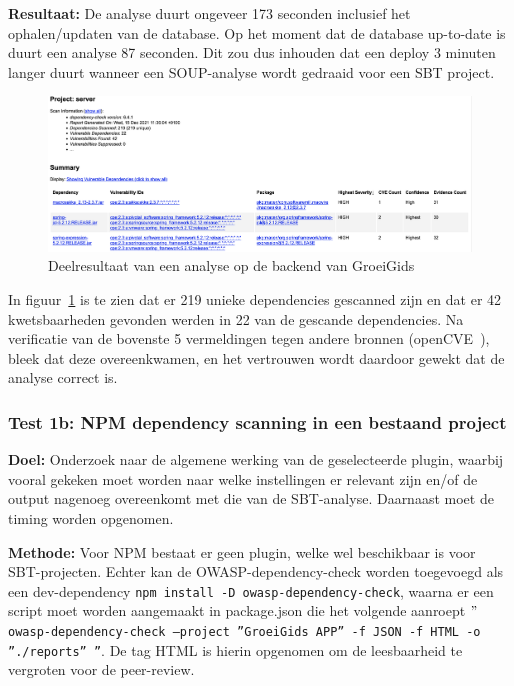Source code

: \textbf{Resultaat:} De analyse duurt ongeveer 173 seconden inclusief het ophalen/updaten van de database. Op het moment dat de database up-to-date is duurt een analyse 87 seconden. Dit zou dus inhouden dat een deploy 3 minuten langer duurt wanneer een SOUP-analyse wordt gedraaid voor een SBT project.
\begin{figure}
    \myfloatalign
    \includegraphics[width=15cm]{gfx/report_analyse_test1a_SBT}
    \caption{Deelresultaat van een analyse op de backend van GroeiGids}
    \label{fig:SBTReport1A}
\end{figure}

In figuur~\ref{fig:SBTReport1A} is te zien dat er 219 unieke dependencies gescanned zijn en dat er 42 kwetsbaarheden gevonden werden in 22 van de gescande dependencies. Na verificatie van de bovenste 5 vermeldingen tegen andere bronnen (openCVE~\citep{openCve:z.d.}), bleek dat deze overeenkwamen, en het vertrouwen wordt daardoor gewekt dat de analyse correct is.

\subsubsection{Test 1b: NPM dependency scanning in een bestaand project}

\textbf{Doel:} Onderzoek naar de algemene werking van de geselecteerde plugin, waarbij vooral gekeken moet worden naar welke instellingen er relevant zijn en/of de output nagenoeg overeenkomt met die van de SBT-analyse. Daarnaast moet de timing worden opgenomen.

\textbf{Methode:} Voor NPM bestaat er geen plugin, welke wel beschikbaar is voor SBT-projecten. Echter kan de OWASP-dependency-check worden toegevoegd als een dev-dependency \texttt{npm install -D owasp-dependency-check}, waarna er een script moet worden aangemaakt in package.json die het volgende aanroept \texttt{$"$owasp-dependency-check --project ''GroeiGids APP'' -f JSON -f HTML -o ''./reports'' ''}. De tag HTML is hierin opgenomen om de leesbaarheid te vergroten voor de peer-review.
▬▬▬▬▬▬
> [Exercise] Keep both end lines and retype everything in the records above from the line containing "van een analyse" through the line containing "1b: NPM dependency", exactly, with nothing else.

> [Written response]
    \caption{Deelresultaat van een analyse op de backend van GroeiGids}
    \label{fig:SBTReport1A}
\end{figure}

In figuur~\ref{fig:SBTReport1A} is te zien dat er 219 unieke dependencies gescanned zijn en dat er 42 kwetsbaarheden gevonden werden in 22 van de gescande dependencies. Na verificatie van de bovenste 5 vermeldingen tegen andere bronnen (openCVE~\citep{openCve:z.d.}), bleek dat deze overeenkwamen, en het vertrouwen wordt daardoor gewekt dat de analyse correct is.

\subsubsection{Test 1b: NPM dependency scanning in een bestaand project}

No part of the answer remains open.